WORK REQUEST >> Reproduce the records that follow exactly as they appear.

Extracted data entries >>
BEGIN

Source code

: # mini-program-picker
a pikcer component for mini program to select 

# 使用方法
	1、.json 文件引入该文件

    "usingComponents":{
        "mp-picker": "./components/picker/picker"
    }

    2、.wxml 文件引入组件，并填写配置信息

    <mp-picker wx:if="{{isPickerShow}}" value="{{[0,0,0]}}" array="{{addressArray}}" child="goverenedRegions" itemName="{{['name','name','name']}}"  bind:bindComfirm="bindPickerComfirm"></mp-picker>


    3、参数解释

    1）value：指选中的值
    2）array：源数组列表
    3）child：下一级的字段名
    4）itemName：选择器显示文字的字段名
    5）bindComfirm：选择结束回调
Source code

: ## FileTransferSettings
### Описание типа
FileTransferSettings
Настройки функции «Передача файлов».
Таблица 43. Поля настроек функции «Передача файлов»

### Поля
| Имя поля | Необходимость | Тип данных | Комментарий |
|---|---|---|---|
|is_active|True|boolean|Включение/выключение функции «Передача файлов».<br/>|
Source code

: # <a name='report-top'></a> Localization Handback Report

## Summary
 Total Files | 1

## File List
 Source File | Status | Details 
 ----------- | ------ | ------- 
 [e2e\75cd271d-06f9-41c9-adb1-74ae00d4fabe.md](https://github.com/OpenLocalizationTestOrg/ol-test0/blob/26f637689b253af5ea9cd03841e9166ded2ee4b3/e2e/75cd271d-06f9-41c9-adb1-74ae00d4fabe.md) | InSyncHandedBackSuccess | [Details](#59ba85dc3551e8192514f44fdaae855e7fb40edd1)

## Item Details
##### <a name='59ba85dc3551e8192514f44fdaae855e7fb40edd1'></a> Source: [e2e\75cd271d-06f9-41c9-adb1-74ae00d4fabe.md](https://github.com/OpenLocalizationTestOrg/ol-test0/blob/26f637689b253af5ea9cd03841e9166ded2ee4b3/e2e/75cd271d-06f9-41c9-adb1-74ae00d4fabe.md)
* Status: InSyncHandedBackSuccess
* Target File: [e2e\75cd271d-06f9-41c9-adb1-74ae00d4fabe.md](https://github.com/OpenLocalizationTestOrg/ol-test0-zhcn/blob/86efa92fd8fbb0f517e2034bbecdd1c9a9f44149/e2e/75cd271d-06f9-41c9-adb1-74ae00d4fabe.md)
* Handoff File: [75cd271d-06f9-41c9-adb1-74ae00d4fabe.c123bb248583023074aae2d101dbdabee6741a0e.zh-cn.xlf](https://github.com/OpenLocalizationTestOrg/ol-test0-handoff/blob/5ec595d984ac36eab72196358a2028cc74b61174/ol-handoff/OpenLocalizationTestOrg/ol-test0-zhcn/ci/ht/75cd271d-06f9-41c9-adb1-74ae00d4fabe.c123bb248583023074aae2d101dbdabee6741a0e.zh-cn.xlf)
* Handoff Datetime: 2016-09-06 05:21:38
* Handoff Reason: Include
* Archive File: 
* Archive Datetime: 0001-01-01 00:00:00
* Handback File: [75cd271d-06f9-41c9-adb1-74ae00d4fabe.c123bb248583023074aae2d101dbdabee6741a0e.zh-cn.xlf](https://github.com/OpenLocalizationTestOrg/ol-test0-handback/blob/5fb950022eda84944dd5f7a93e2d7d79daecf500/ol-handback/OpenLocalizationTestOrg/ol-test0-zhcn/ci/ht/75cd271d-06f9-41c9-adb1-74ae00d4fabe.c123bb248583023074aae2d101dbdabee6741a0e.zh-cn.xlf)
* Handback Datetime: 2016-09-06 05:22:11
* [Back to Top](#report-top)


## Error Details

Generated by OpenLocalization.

END

WRITTEN RESPONSE >>
Source code

: # mini-program-picker
a pikcer component for mini program to select 

# 使用方法
	1、.json 文件引入该文件

    "usingComponents":{
        "mp-picker": "./components/picker/picker"
    }

    2、.wxml 文件引入组件，并填写配置信息

    <mp-picker wx:if="{{isPickerShow}}" value="{{[0,0,0]}}" array="{{addressArray}}" child="goverenedRegions" itemName="{{['name','name','name']}}"  bind:bindComfirm="bindPickerComfirm"></mp-picker>


    3、参数解释

    1）value：指选中的值
    2）array：源数组列表
    3）child：下一级的字段名
    4）itemName：选择器显示文字的字段名
    5）bindComfirm：选择结束回调
Source code

: ## FileTransferSettings
### Описание типа
FileTransferSettings
Настройки функции «Передача файлов».
Таблица 43. Поля настроек функции «Передача файлов»

### Поля
| Имя поля | Необходимость | Тип данных | Комментарий |
|---|---|---|---|
|is_active|True|boolean|Включение/выключение функции «Передача файлов».<br/>|
Source code

: # <a name='report-top'></a> Localization Handback Report

## Summary
 Total Files | 1

## File List
 Source File | Status | Details 
 ----------- | ------ | ------- 
 [e2e\75cd271d-06f9-41c9-adb1-74ae00d4fabe.md](https://github.com/OpenLocalizationTestOrg/ol-test0/blob/26f637689b253af5ea9cd03841e9166ded2ee4b3/e2e/75cd271d-06f9-41c9-adb1-74ae00d4fabe.md) | InSyncHandedBackSuccess | [Details](#59ba85dc3551e8192514f44fdaae855e7fb40edd1)

## Item Details
##### <a name='59ba85dc3551e8192514f44fdaae855e7fb40edd1'></a> Source: [e2e\75cd271d-06f9-41c9-adb1-74ae00d4fabe.md](https://github.com/OpenLocalizationTestOrg/ol-test0/blob/26f637689b253af5ea9cd03841e9166ded2ee4b3/e2e/75cd271d-06f9-41c9-adb1-74ae00d4fabe.md)
* Status: InSyncHandedBackSuccess
* Target File: [e2e\75cd271d-06f9-41c9-adb1-74ae00d4fabe.md](https://github.com/OpenLocalizationTestOrg/ol-test0-zhcn/blob/86efa92fd8fbb0f517e2034bbecdd1c9a9f44149/e2e/75cd271d-06f9-41c9-adb1-74ae00d4fabe.md)
* Handoff File: [75cd271d-06f9-41c9-adb1-74ae00d4fabe.c123bb248583023074aae2d101dbdabee6741a0e.zh-cn.xlf](https://github.com/OpenLocalizationTestOrg/ol-test0-handoff/blob/5ec595d984ac36eab72196358a2028cc74b61174/ol-handoff/OpenLocalizationTestOrg/ol-test0-zhcn/ci/ht/75cd271d-06f9-41c9-adb1-74ae00d4fabe.c123bb248583023074aae2d101dbdabee6741a0e.zh-cn.xlf)
* Handoff Datetime: 2016-09-06 05:21:38
* Handoff Reason: Include
* Archive File: 
* Archive Datetime: 0001-01-01 00:00:00
* Handback File: [75cd271d-06f9-41c9-adb1-74ae00d4fabe.c123bb248583023074aae2d101dbdabee6741a0e.zh-cn.xlf](https://github.com/OpenLocalizationTestOrg/ol-test0-handback/blob/5fb950022eda84944dd5f7a93e2d7d79daecf500/ol-handback/OpenLocalizationTestOrg/ol-test0-zhcn/ci/ht/75cd271d-06f9-41c9-adb1-74ae00d4fabe.c123bb248583023074aae2d101dbdabee6741a0e.zh-cn.xlf)
* Handback Datetime: 2016-09-06 05:22:11
* [Back to Top](#report-top)


## Error Details

Generated by OpenLocalization.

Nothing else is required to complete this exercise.